| Collatz Conjecture in BashKrazyWorks

Collatz Conjecture in Bash

Submitted by Igor on February 8, 2022 – 1:55 pm

The Collatz conjecture is a math problem from the mid-1930s. It involves an algorithm that starts with any positive integer, and then each following number is made by taking the previous number and changing it. If the number n is even, you make it half of what it was (n/2). If the number is odd, you make it three times bigger and increment it by one (3n+1).

The algorithm leads to the 4-2-1 loop for any initial positive integer. Or so we think, but can’t prove (or disprove). So far, all starting values up to 2^68 eventually ended up at 1, but this is almost nothing compared to the remaining infinity. There may be an integer greater than 2^68 that hasn’t been checked yet that will not end up at 1, thus disproving the conjecture.

Whatever the case may be, The apparent simplicity of this riddle has attracted many amateurs and professionals alike. Some of the world’s top mathematicians spent years and decades in fruitless attempts to find a solution. Obviously, I can’t help them, but I thought the Collatz conjecture would be a fun scripting exercise.

But first, why do these initial seed values shrink at all when looped through the Collatz algorithm? Even though there is the same number of odd and even numbers, whenever you triple an odd number and add one, it becomes even, and so (ignoring the ‘+1’ as insignificant) 3/2 is the most a number can grow in one step.

Half the time, splitting an even number gives you an odd number. But, if you take the geometric mean, to get from one odd number to the next odd number on the average, you multiply by 3/4, which is less than one. Statistically, this means the 3x+1 sequence is more likely to shrink.
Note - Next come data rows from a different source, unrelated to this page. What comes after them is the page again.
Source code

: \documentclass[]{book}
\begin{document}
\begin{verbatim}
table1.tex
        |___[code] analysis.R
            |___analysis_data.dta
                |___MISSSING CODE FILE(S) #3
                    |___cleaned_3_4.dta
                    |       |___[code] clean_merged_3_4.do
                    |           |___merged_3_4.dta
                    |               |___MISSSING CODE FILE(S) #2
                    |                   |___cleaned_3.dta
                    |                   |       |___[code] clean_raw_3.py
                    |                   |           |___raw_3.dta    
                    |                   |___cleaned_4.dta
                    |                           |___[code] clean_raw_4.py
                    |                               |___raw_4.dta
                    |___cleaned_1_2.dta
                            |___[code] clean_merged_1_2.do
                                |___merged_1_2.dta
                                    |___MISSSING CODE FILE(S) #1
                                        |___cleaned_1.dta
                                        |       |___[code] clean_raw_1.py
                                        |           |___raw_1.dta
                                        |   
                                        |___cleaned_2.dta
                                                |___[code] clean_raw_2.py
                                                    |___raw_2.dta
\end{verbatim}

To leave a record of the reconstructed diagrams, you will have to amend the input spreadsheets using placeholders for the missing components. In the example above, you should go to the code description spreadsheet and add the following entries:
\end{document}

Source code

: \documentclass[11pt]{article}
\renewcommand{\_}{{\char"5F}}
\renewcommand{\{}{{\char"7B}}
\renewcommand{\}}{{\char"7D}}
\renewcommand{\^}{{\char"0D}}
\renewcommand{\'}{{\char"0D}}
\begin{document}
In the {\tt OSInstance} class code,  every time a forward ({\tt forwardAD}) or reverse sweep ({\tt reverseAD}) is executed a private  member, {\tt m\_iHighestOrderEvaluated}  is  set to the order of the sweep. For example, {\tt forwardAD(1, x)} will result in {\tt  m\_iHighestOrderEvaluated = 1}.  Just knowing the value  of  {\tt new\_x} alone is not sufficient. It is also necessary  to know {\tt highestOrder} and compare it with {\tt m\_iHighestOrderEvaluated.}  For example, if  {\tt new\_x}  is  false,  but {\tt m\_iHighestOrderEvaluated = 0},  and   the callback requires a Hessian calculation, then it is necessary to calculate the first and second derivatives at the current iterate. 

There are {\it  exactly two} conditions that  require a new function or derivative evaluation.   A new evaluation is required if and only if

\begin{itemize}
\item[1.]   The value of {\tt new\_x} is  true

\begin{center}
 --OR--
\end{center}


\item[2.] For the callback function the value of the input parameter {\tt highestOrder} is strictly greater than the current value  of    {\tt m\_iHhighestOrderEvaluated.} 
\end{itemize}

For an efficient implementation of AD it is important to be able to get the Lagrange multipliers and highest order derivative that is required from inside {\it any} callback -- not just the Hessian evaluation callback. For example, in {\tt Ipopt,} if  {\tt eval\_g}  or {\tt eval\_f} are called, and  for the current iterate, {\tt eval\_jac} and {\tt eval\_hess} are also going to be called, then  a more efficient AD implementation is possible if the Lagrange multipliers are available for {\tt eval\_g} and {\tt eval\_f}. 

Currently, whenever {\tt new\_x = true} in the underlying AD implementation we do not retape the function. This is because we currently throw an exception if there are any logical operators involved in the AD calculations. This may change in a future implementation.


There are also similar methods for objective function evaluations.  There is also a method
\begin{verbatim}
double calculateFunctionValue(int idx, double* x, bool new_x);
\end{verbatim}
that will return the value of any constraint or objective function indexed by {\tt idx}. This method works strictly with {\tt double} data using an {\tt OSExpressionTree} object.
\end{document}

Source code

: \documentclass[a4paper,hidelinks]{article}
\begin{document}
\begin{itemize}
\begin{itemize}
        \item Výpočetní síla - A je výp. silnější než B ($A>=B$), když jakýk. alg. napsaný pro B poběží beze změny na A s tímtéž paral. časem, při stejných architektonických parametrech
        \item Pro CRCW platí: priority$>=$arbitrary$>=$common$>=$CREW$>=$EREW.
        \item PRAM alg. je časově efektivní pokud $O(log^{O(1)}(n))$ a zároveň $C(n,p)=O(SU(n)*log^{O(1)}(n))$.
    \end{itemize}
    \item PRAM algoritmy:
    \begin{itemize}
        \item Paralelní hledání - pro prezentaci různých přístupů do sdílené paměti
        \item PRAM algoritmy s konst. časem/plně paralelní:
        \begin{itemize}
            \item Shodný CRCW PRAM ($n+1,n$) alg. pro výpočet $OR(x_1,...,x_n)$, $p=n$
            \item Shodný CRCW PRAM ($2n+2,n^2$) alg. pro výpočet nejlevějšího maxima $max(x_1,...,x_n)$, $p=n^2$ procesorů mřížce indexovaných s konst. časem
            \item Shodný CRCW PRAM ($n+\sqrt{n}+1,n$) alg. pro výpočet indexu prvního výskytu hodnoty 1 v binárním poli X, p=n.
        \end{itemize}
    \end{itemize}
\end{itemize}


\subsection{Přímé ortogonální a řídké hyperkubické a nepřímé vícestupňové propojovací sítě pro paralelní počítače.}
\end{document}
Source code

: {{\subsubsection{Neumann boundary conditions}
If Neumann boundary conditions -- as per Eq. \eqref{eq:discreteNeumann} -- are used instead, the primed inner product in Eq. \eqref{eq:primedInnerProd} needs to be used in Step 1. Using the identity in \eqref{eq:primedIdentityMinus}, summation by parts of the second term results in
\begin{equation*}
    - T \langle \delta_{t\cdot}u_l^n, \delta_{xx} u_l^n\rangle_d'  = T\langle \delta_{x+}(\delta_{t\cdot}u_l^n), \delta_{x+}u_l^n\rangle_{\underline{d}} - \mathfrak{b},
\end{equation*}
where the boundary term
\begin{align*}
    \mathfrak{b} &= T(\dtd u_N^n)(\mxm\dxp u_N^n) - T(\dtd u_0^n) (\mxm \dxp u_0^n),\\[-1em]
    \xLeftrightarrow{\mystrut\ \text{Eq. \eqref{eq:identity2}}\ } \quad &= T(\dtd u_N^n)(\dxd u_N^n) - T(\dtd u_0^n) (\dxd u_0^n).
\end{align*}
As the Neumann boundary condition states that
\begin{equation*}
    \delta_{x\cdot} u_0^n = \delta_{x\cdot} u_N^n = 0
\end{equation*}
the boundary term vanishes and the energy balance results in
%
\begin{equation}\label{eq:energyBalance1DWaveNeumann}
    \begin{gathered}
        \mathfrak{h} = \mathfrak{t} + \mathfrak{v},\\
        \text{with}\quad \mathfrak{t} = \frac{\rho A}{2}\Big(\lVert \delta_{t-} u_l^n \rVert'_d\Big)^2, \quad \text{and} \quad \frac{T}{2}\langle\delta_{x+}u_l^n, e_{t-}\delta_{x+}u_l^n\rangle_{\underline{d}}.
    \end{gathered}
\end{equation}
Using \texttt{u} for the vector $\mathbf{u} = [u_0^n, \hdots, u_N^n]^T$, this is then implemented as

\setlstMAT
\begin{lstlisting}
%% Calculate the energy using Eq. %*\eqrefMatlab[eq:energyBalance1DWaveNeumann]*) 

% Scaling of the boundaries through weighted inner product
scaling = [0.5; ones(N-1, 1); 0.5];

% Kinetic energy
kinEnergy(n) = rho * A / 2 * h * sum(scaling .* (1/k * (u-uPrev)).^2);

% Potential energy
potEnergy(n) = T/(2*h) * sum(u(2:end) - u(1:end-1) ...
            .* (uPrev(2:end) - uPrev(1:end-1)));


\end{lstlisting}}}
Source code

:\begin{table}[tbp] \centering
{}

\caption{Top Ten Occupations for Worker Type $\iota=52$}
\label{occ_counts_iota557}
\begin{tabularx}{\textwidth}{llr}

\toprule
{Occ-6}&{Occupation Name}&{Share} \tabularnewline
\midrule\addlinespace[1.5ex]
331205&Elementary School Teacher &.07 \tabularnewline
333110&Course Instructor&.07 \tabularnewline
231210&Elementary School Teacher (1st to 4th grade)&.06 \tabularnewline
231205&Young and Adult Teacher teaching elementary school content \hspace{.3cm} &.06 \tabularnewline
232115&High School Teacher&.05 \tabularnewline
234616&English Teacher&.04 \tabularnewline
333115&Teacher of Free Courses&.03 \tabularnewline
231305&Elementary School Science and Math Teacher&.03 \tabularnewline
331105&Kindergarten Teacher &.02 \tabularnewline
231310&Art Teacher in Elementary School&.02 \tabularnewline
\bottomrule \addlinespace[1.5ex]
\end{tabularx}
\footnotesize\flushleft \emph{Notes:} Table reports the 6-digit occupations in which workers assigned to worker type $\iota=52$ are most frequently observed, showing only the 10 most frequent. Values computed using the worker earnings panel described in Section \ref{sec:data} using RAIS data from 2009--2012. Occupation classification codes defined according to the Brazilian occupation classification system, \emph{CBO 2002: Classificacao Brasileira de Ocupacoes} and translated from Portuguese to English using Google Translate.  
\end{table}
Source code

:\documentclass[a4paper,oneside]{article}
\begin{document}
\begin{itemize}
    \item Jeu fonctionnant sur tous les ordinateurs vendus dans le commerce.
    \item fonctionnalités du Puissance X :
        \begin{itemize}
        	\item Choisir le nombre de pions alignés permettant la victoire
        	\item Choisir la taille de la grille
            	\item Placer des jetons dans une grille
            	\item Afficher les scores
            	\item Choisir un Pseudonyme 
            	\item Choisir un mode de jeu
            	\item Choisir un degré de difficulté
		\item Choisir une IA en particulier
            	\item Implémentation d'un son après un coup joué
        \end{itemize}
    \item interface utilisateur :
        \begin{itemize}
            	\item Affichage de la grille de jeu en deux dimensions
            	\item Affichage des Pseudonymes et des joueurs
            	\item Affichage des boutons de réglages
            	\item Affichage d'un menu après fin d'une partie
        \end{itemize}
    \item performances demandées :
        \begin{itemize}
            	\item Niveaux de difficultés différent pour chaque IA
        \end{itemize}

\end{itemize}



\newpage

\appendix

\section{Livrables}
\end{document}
The script below (GitHub link) revolves around this simple awk construct:

awk '{ if ($0 % 2) {exit 1} else {exit 0}}' <<<${n}

If n is even, the exit status will be 0, and the script will divide n by two:

n=$(bc <<<"${n}/2")

Otherwise, the script will multiply n by three and increment by one:

n=$(bc <<<"3*${n}+1")

This process will continue until n is equal to 1. Really very, very simple. But there is a small catch as far as Bash goes.

collatz_conjecture.sh

#!/bin/bash
# Assign command-line argument to variable n
# Exit if n is unassigned or not a positive integer
n=""
if [[ -z "${n}" ]] || ! [[ "${n}" =~ ^[0-9]+$ ]]
then
  exit 1
else
  m=${n}
fi

# If the number is positive, then divide it by two
# Otherwise multiply it by three and increment by one
calc() {
  awk '{ if ($0 % 2) {exit 1} else {exit 0}}' <<<${n} && \
  n=$(bc <<<"${n}/2") || \
  n=$(bc <<<"3*${n}+1")
}

# Display the current loop iteration and the value of n
show() {
  (( i = i + 1 ))
  echo "${m} ${i} ${n}"
}


i=0
while true; do
  # If length of n is greater then 1, continue running the loop
  if [ ${#n} -gt 1 ]; then
    calc && show
  else
    # If length of n is 1, continue running the loop until the
    # value of n is greater than 1
    while [ ${n} -gt 1 ]; do
      calc && show
    done
    # Once n is equal to 1, break the loop and exit the script
    break
  fi
done

You may notice somewhere around line 28 that I am checking not the value of n but its length. The reason for this is to avoid hitting the range limitation of a 64-bit signed long int:

[root:~] # ((n=2**63-1)); echo $n; if [ $n -gt 1 ]; then echo ok; else echo uh-oh; fi
9223372036854775807
ok

[root:~] # (( n++ )); echo $n; if [ $n -gt 1 ]; then echo ok; else echo uh-oh; fi
-9223372036854775808
uh-oh

Another – but very hypothetical – limitation is the 10^10^10 ceiling of bc. Considering the highest integer evaluated by the pros is 2^68, you have nothing to worry about. But, if you have access to the computer from Star Trek’s USS Enterprise (and I am sure it still has Bash available), you may want to consider hypercalc.

Sample output

# The first column is the seed value
# The second column is the iteration
# The third value is the result value

1z [root:~] # 3n1 17

17 1 52
17 2 26
17 3 13
17 4 40
17 5 20
17 6 10
17 7 5
17 8 16
17 9 8
17 10 4
17 11 2
17 12 1

The following command would take a few minutes to go through values between 2 and 500, and for each initial integer, it will find the largest value generated by the Collatz algorithm.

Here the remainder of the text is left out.